İyi niyet yetmeyebiliyor
04 ARALIK 2006
Birkaç yıl daha söylemeye devam edeceğiz. Öyle anlaşılıyor. Tam sayfa ilan çok etkili bir silahtır. Fakat her etkili silah gibi onun da riskli ve tehlikeli yanları vardır. Gereken dikkati göstermezseniz, kaş yapalım derken göz çıkarır, durduk yerde başınıza bela alırsınız...
Erke’nin ilanlarının bıraktığı etki öyleydi; Şengüller’in tam sayfa reklamlarında da benzer bir sorun var. Şengüller’in reklamında ortada büyük bir çocuk yüzü fotoğrafı var. İfade müthiş. Kim seçtiyse ellerine, aklına sağlık. Üç kelime ile o fotoğrafı ifade et deseniz, “Yoksulluk, cahillik ve endişe” derim...
Reklam sloganı da fotoğraf ile son derece uyumlu:“30. yılımızda 3.000 çocuğun eğitimine destek veriyoruz!”... Sonra fotoğrafın altına geçiyoruz: “Geleceğe umutla bakmaları için...”
Girdim internete, web sitelerine baktım. Beyaz eşya ve elektronik aletler satan ve pek çok kentte mağazası bulunan güçlü bir sistem söz konusu sanki. İyi de bu reklamda beni rahatsız eden ne o zaman? Söyleyeyim: Kendini ifade etmeyi PR’la desteklemeden sadece reklamla yürütmeye çalışmak, bir anda müphemiyete yol açabiliyor. Hele daha ortaya marka vaadi konmadan, ne iş yaptığını kimse bilmeden, yani kurumsal vatandaşlıkla ilgili ev ödevi notun belli olmadan, damdan düşer gibi sosyal sorumluluk çalışması ilan etmek, tamamen terse tepebilir. O zaman da iletişim harcamaları geri dönmez... Umarız, Şengüller’in iyi niyetine yazık olmaz...

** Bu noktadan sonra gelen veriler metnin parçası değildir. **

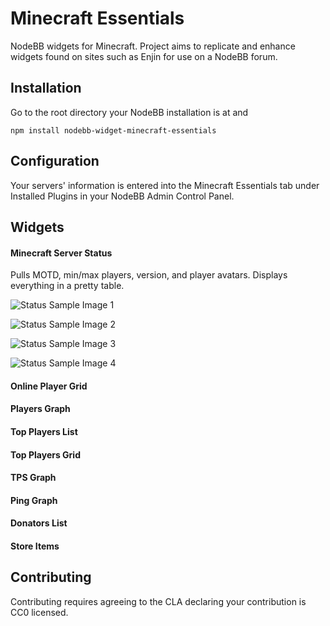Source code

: # Minecraft Essentials

NodeBB widgets for Minecraft. Project aims to replicate and enhance widgets found on sites such as Enjin for use on a NodeBB forum.

## Installation

Go to the root directory your NodeBB installation is at and

    npm install nodebb-widget-minecraft-essentials

## Configuration

Your servers' information is entered into the Minecraft Essentials tab under Installed Plugins in your NodeBB Admin Control Panel.

## Widgets

#### Minecraft Server Status

Pulls MOTD, min/max players, version, and player avatars. Displays everything in a pretty table.

![Status Sample Image 1](http://yariplus.x10.mx/images/sample1.png "Status Sample Image 1")

![Status Sample Image 2](http://yariplus.x10.mx/images/sample2.png "Status Sample Image 2")

![Status Sample Image 3](http://yariplus.x10.mx/images/sample3.png "Status Sample Image 3")

![Status Sample Image 4](http://yariplus.x10.mx/images/sample4.png "Status Sample Image 4")

#### Online Player Grid

#### Players Graph

#### Top Players List

#### Top Players Grid

#### TPS Graph

#### Ping Graph

#### Donators List

#### Store Items

## Contributing

Contributing requires agreeing to the CLA declaring your contribution is CC0 licensed.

MTV Türkiye’de niçin bulunuyor?
Her ne kadar sonradan kıvırmaya kalksalar da, bir kere kalkıp “Sezen Aksu 30unda üstünde. Onun için biz onun kliplerini göstermeyiz” dediler ya artık ağızlarıyla kuş tutsalar en azından bana yaranamazlar... MTV ve o lafı ettikten sonra güzelliğinden bile etkilenmemeye başladığım Türkiye sorumlusu Esra Oflaz Güvenkaya kıvranıp duruyorlar. Amaç Türklere cici yapmak. Bu kez de MTV’nın Uluslararası Başkanı Bill Roedy ile birlikte hayli abartılı ahkâm kesmişler: “Bizim işimiz Amerikan Kültürünü ihraç etmek değil. Türkiye MTV kültürüne harika bir boyut ekleyecek. Hedeflerimizden biri de, Türk müziğini dünyaya tanıtmak ve yaymak!..” Duy da inanma... MTV gittiği her ülkede aynı şeyleri söylüyor olmalı...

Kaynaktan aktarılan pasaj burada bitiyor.